Saquinavir /sə-ˈkwi-nə-ˌvir/ noun
Definition: Saquinavir is a medication used to treat the human immunodeficiency virus (HIV). It is part of a class of medications called protease inhibitors and works by decreasing the amount of HIV present in the blood.
Saquinavir is not a cure for HIV, but it does lower the chance of developing related illnesses, such as acquired immunodeficiency syndrome (AIDS), cancer, and other serious illnesses. It is often used in combination with other antiretroviral agents to maximum efficacy.
Etymology: The name of this medication comes from a combination of related words. The sa- is likely used to reference protease. Next, -quin- comes from quinoline, a compound originally isolated from the Cinchona tree, which was originally used to treat malaria.
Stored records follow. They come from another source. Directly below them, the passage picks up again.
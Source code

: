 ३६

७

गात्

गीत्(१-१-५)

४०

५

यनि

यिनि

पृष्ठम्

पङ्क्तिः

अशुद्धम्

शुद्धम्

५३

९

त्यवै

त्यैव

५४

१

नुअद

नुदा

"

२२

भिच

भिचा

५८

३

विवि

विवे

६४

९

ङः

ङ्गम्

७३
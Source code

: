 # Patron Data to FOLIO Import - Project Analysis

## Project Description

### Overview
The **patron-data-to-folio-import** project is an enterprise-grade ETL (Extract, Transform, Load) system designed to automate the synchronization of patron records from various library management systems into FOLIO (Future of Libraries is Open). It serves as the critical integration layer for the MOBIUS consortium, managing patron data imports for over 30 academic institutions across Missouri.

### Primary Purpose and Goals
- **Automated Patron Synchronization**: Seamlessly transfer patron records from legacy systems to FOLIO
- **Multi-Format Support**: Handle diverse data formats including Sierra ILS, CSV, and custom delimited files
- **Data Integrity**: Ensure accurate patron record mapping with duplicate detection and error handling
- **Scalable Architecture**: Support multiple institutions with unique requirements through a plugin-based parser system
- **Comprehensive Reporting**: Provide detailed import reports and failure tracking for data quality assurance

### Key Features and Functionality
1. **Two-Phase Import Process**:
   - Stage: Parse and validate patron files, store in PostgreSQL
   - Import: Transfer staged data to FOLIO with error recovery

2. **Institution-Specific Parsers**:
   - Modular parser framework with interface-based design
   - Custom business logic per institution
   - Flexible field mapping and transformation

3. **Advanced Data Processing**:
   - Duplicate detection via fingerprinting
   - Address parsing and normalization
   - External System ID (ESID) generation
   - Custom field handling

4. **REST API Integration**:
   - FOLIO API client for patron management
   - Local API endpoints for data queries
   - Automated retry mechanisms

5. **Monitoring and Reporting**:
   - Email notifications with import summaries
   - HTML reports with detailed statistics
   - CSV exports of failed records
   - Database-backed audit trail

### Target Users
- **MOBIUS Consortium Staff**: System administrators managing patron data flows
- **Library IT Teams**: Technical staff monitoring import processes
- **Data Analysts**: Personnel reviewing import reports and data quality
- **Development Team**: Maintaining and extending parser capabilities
The -vir ending is likely a reference to it being an antiviral drug.
In a Sentence
Saquinavir was the first drug approved in the class of protease inhibitors.
Though Saquinavir did not work well on its own, he tried pairing it with Ritonavir for better results.
Once the nurse was exposed to HIV, the doctors advised her to take a course of Saquinavir to prevent infection.
Though there are no synonyms for saquinavir, it is sold under the brand names Invirase and Fortovase.
There are no antonyms for saquinavir.